Locations (warehouses and zones)
Purpose
A location is a directory entry that describes where goods are physically stored. The system stores all of them as a single Location entity organized in a parent–child tree of arbitrary depth — there are no separate "warehouse" / "zone" / "bin" classes. The role of a given node is just how your organization decides to use it; typically:
- top-level nodes represent warehouses;
- their children represent zones;
- the leaf nodes represent bins (addressed storage).
Where it is used
Locations are used in almost all Inventory documents:
- receipt — where goods are received;
- shipment — where goods are shipped from;
- transfer — where goods are moved from and to;
- scrap — where goods are written off from;
- adjustment — where inventory counting is performed.
Location structure
Locations are organized hierarchically via a single Parent field that points to another location.
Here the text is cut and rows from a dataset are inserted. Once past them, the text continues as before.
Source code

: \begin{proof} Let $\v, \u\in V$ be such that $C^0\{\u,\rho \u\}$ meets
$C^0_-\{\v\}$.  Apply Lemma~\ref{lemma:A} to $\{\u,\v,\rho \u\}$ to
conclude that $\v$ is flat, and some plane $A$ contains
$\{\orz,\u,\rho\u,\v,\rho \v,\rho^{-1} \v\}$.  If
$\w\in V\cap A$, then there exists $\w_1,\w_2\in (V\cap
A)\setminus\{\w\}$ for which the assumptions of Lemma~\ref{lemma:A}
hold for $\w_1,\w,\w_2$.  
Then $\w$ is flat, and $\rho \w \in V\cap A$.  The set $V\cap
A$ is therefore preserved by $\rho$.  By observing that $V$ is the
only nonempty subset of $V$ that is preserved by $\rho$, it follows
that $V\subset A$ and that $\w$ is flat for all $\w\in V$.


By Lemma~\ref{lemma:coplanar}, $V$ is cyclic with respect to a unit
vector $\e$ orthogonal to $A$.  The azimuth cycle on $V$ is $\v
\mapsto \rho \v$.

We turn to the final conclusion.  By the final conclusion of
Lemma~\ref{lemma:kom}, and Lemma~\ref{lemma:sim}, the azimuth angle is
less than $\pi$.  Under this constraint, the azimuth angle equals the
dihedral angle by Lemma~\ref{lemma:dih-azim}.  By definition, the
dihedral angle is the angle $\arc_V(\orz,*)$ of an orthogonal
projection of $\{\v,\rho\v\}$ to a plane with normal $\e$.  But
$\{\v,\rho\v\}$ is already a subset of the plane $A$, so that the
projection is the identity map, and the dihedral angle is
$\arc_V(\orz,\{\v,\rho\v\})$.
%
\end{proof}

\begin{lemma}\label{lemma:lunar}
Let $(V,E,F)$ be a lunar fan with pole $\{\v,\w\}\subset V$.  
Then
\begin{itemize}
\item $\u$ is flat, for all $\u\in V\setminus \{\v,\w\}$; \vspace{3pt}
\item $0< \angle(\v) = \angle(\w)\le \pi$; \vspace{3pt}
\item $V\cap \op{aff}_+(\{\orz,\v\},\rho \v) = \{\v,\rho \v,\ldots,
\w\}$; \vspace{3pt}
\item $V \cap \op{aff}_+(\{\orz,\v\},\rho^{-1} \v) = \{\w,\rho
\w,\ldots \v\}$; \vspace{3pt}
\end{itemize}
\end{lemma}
Any node can have children, so the depth is arbitrary; the typical pattern is two or three levels:
- top level — warehouse;
- inside — zones;
- inside zones — bins.
The system also shows a Tree view next to the list view, which is the easiest way to navigate the hierarchy.
Recommendations:
- If bin-level storage is not used, it is enough to create locations at the "warehouse" level.
- If bin-level storage is used, create zones and bins so that users can conveniently select them in documents.
Optionally, the Prohibit multiple root locations setting can be enabled in Inventory → Configuration → Settings. With this setting on, the system rejects attempts to leave more than one location without a parent — the first (root) location can still be created without a parent, but every subsequent location must be attached to the existing tree.
Other fields on a location
In addition to Name, ID and Parent, a location has:
- For internal use — flags purely-internal nodes (for example, transit zones).
- Archived — hides the location from the default list (the list filter "Active" is on by default).
- Owner (company) — the company that owns the storage.
- Address / City / State / Postcode — addressing fields. If they are empty on a child node, the system uses the values inherited from the nearest filled-in parent (canonical address).
Typical rules
- When selecting a location in a document, make sure it matches your process (for example, a shipment should not be done from a "receiving zone" if it is disallowed by your procedures).
- If a document cannot be posted because of a missing location, check that the location in the document header is filled in.
- A location cannot be deleted while it has child locations.